▶ **What is required**:
From the entries that follow, copy exactly the lines beginning at the line holding "# List of Dashboards & Kibana Links #" and continuing through the line holding "7. CampKesem ( Number".

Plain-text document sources
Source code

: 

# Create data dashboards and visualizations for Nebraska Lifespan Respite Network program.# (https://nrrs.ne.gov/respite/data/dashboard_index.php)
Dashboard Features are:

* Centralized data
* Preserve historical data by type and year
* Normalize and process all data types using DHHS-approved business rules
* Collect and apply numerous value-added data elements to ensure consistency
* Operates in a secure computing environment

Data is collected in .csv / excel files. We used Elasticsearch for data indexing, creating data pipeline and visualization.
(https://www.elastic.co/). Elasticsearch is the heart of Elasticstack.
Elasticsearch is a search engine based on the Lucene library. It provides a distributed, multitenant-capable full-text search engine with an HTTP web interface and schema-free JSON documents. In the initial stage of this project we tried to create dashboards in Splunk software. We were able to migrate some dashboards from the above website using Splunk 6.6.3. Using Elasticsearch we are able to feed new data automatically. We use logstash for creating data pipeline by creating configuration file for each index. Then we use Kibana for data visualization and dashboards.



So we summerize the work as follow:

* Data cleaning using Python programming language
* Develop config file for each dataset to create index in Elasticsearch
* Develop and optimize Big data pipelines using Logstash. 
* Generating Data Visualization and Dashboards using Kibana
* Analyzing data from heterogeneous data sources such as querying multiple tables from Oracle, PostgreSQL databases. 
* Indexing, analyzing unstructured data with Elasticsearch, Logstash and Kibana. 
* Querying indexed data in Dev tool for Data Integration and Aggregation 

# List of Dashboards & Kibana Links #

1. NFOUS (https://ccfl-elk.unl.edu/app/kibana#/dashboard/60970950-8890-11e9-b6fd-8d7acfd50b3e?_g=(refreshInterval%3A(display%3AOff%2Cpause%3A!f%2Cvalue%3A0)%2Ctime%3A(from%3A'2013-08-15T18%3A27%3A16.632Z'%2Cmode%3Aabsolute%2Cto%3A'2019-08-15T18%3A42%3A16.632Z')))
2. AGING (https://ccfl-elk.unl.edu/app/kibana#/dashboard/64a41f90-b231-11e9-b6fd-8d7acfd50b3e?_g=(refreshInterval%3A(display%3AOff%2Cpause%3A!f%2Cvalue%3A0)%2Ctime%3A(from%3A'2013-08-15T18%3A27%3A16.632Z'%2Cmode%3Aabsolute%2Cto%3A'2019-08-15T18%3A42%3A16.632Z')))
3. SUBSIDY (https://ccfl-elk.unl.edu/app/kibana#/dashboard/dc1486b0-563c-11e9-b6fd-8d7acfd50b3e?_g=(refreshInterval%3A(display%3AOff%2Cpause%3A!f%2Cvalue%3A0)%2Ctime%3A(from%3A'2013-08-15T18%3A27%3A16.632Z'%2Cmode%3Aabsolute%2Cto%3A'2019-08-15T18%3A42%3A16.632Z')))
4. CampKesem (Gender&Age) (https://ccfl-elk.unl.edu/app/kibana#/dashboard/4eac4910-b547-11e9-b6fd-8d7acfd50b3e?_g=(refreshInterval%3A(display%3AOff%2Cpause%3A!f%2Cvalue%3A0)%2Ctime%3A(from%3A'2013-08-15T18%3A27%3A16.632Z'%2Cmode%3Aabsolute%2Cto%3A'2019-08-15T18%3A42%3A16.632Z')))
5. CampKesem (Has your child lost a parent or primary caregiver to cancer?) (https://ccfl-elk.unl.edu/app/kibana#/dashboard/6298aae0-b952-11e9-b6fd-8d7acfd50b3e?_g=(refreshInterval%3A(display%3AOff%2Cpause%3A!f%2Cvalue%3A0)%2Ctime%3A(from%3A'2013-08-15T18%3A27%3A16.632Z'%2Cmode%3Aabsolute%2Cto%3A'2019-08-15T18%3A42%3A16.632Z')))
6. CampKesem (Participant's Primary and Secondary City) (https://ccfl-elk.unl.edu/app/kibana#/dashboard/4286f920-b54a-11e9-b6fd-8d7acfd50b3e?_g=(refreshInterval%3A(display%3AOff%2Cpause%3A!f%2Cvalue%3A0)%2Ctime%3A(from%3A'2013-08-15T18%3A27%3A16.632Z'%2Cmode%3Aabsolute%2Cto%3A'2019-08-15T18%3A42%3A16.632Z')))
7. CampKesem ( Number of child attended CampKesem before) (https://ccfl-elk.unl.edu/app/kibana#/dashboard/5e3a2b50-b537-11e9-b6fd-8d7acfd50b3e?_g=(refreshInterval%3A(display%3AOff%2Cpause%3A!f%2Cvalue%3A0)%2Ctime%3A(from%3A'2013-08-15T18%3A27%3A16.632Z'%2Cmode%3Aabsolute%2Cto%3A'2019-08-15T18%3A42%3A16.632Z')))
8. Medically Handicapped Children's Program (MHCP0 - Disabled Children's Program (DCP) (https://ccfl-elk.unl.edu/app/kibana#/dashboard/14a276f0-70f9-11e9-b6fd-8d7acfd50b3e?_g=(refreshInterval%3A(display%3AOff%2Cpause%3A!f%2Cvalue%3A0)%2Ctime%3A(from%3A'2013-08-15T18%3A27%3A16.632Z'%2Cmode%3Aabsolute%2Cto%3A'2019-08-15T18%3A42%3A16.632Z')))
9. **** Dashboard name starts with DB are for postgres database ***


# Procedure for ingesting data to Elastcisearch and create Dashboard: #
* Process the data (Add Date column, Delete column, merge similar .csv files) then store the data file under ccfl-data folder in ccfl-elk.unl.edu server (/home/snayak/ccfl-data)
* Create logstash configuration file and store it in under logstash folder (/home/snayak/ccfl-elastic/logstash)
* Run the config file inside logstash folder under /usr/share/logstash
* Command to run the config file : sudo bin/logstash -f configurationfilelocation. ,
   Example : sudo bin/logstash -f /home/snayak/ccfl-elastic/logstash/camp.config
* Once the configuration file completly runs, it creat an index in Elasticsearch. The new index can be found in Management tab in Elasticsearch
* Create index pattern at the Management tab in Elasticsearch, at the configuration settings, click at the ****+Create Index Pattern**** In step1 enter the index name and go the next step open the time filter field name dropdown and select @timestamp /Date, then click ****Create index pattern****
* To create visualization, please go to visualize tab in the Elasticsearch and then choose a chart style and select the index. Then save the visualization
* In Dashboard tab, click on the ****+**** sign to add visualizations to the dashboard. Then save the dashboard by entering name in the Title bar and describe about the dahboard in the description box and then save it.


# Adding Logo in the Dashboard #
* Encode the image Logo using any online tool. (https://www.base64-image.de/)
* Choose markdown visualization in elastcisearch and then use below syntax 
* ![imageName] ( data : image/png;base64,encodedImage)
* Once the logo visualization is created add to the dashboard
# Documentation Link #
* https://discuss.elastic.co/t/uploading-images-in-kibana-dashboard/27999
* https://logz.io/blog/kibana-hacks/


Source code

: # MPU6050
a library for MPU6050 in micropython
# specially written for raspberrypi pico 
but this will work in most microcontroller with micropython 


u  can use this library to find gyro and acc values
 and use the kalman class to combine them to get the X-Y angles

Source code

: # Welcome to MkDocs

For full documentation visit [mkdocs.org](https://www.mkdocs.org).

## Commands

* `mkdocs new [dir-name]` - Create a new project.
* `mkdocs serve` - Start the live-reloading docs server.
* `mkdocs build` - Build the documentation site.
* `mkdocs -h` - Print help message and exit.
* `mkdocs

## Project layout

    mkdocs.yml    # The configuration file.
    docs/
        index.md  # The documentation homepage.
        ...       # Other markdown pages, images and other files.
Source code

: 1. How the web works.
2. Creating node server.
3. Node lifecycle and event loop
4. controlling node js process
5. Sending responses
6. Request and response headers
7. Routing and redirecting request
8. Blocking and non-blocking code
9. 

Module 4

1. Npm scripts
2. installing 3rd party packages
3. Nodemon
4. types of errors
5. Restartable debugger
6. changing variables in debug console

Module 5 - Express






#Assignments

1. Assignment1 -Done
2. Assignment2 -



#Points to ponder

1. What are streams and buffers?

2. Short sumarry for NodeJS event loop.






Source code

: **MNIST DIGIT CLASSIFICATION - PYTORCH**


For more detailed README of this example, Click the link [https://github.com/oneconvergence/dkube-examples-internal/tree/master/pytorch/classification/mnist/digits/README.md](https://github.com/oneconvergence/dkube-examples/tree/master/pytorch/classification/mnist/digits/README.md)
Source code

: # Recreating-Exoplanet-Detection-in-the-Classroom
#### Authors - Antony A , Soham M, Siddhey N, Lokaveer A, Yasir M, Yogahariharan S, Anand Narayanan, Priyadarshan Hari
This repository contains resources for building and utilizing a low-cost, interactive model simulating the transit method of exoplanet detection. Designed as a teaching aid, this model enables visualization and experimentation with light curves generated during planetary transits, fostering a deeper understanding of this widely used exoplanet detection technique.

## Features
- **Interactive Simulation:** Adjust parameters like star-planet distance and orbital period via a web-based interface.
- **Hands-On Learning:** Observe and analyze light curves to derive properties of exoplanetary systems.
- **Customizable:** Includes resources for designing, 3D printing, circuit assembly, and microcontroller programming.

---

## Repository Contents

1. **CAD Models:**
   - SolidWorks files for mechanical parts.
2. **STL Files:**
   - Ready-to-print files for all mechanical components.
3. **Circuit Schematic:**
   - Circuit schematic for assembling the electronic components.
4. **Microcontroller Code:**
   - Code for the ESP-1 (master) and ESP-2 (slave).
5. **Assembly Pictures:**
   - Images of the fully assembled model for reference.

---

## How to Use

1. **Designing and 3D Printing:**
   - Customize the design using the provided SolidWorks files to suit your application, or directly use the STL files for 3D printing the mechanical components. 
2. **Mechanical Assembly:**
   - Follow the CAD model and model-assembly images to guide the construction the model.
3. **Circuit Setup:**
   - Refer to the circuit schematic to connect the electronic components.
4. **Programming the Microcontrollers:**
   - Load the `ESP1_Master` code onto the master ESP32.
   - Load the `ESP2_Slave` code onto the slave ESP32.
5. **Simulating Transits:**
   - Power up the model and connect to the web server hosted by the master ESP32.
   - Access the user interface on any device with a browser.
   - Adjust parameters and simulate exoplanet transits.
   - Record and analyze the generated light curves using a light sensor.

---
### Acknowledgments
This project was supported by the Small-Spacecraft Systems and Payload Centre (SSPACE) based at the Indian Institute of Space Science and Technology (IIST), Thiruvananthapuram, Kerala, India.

▶ **Answer space**:
# List of Dashboards & Kibana Links #

1. NFOUS (https://ccfl-elk.unl.edu/app/kibana#/dashboard/60970950-8890-11e9-b6fd-8d7acfd50b3e?_g=(refreshInterval%3A(display%3AOff%2Cpause%3A!f%2Cvalue%3A0)%2Ctime%3A(from%3A'2013-08-15T18%3A27%3A16.632Z'%2Cmode%3Aabsolute%2Cto%3A'2019-08-15T18%3A42%3A16.632Z')))
2. AGING (https://ccfl-elk.unl.edu/app/kibana#/dashboard/64a41f90-b231-11e9-b6fd-8d7acfd50b3e?_g=(refreshInterval%3A(display%3AOff%2Cpause%3A!f%2Cvalue%3A0)%2Ctime%3A(from%3A'2013-08-15T18%3A27%3A16.632Z'%2Cmode%3Aabsolute%2Cto%3A'2019-08-15T18%3A42%3A16.632Z')))
3. SUBSIDY (https://ccfl-elk.unl.edu/app/kibana#/dashboard/dc1486b0-563c-11e9-b6fd-8d7acfd50b3e?_g=(refreshInterval%3A(display%3AOff%2Cpause%3A!f%2Cvalue%3A0)%2Ctime%3A(from%3A'2013-08-15T18%3A27%3A16.632Z'%2Cmode%3Aabsolute%2Cto%3A'2019-08-15T18%3A42%3A16.632Z')))
4. CampKesem (Gender&Age) (https://ccfl-elk.unl.edu/app/kibana#/dashboard/4eac4910-b547-11e9-b6fd-8d7acfd50b3e?_g=(refreshInterval%3A(display%3AOff%2Cpause%3A!f%2Cvalue%3A0)%2Ctime%3A(from%3A'2013-08-15T18%3A27%3A16.632Z'%2Cmode%3Aabsolute%2Cto%3A'2019-08-15T18%3A42%3A16.632Z')))
5. CampKesem (Has your child lost a parent or primary caregiver to cancer?) (https://ccfl-elk.unl.edu/app/kibana#/dashboard/6298aae0-b952-11e9-b6fd-8d7acfd50b3e?_g=(refreshInterval%3A(display%3AOff%2Cpause%3A!f%2Cvalue%3A0)%2Ctime%3A(from%3A'2013-08-15T18%3A27%3A16.632Z'%2Cmode%3Aabsolute%2Cto%3A'2019-08-15T18%3A42%3A16.632Z')))
6. CampKesem (Participant's Primary and Secondary City) (https://ccfl-elk.unl.edu/app/kibana#/dashboard/4286f920-b54a-11e9-b6fd-8d7acfd50b3e?_g=(refreshInterval%3A(display%3AOff%2Cpause%3A!f%2Cvalue%3A0)%2Ctime%3A(from%3A'2013-08-15T18%3A27%3A16.632Z'%2Cmode%3Aabsolute%2Cto%3A'2019-08-15T18%3A42%3A16.632Z')))
7. CampKesem ( Number of child attended CampKesem before) (https://ccfl-elk.unl.edu/app/kibana#/dashboard/5e3a2b50-b537-11e9-b6fd-8d7acfd50b3e?_g=(refreshInterval%3A(display%3AOff%2Cpause%3A!f%2Cvalue%3A0)%2Ctime%3A(from%3A'2013-08-15T18%3A27%3A16.632Z'%2Cmode%3Aabsolute%2Cto%3A'2019-08-15T18%3A42%3A16.632Z')))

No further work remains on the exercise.